SOURCES OF DIVIDENDS ON COMMON STOCK

     Unity Bancorp, Inc. is a legal entity separate and distinct from the Bank.
Unity Bancorp, Inc. has no material assets other than its ownership of the Bank.
Earnings of the company are wholly dependent on the earnings of the Bank, as the
company has engaged in no significant operations of its own. Accordingly, the
earnings of the company, and its ability to pay dividends on the common stock,
are largely dependent on the receipt by the company of earnings of the Bank in
the form of dividends. Any restriction on the ability of the Bank to pay
dividends could significantly and adversely affect the ability of the company to
pay dividends with respect to the common stock. The Bank's ability to pay
dividends or make other capital distributions to the company is governed by
regulations imposed by the New Jersey Department of Banking and Insurance and
the FDIC, the Bank's primary regulators.

COMPETITION

     The Bank's principal market area is served by branch offices of large
commercial banks and thrift institutions. A number of these institutions have
substantially greater resources than we do to expend upon advertising and
marketing, and their substantially greater capitalization enables them to make
much larger loans. Our success depends a great deal upon our judgment that large
and mid-size financial institutions do not adequately serve small businesses in
principal market area and our ability to compete favorably for such customers.

LENDING RISKS

     The risk of nonpayment (or deferred or delayed payment) of loans is
inherent in commercial banking. Such non payment, or delayed or deferred payment
of loans to the Bank, if they occur, may have a material adverse effect on our
earnings and overall financial condition. Additionally, in compliance with
applicable banking laws and regulations, the Bank maintains an allowance for
loan losses created through charges against earnings. As of June 30, 1998, the
Bank's allowance for loan losses was $1.4 million. The Bank's marketing focus on
small to medium-size businesses may result in the assumption by the Bank of
certain lending risks that are different from or greater than those which would
apply to loans made to larger companies. We seek to minimize our credit risk
exposure through credit controls which include evaluation of potential
borrowers, available collateral, liquidity and cash flow. However, there can be
no assurance that such procedures will actually reduce loan losses.

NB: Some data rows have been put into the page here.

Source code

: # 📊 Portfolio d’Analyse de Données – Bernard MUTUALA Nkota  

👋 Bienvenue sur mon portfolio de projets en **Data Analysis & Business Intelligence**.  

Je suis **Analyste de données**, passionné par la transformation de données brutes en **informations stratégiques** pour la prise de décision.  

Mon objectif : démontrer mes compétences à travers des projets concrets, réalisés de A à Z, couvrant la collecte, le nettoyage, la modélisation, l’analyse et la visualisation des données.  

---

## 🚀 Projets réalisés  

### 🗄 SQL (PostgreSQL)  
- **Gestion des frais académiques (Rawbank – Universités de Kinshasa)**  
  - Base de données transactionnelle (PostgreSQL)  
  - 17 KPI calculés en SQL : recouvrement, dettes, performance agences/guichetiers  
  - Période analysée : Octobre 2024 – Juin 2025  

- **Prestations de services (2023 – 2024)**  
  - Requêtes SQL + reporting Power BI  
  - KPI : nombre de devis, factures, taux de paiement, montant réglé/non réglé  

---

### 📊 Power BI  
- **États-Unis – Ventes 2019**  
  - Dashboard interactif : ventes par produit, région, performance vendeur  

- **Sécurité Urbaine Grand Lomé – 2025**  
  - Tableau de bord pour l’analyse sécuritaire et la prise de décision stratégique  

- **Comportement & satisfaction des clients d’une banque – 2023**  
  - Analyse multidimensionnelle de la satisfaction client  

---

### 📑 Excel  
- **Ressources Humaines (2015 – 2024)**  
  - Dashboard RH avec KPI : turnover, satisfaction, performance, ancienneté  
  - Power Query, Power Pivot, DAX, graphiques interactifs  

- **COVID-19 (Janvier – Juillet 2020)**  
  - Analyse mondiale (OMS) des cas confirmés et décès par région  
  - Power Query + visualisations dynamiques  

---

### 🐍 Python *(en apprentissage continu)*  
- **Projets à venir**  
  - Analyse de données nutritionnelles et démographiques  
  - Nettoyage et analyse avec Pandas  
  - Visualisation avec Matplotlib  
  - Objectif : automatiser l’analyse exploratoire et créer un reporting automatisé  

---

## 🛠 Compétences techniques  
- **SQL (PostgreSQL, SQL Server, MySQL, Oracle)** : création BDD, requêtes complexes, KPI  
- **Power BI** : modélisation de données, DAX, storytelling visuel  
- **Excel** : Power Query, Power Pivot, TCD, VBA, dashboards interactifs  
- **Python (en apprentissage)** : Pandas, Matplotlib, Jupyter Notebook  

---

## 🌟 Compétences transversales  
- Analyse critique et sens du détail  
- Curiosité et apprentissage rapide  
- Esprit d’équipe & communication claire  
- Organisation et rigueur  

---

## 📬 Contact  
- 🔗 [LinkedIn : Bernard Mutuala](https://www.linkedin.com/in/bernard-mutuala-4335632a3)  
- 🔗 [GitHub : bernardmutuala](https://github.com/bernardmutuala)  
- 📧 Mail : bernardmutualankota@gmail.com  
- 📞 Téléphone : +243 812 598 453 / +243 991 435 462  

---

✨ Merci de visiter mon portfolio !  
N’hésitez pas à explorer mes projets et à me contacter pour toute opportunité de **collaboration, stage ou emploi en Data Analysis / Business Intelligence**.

                                       6

<PAGE>



SUPERVISION AND REGULATION

     The federal and state laws and regulations applicable to our operations
give regulatory authorities extensive discretion in connection with their
supervisory and enforcement responsibilities, and generally have been
promulgated to protect depositors and the deposit insurance funds and not for
the purpose of protecting stockholders. These laws and regulations can
materially affect our future business. Laws and regulations now affecting us may
be changed at any time, and the interpretation of such laws and regulations by
bank regulatory authorities is also subject to change. We can give no assurance
that future changes in laws and regulations or changes in their interpretation
will not adversely effect our the business.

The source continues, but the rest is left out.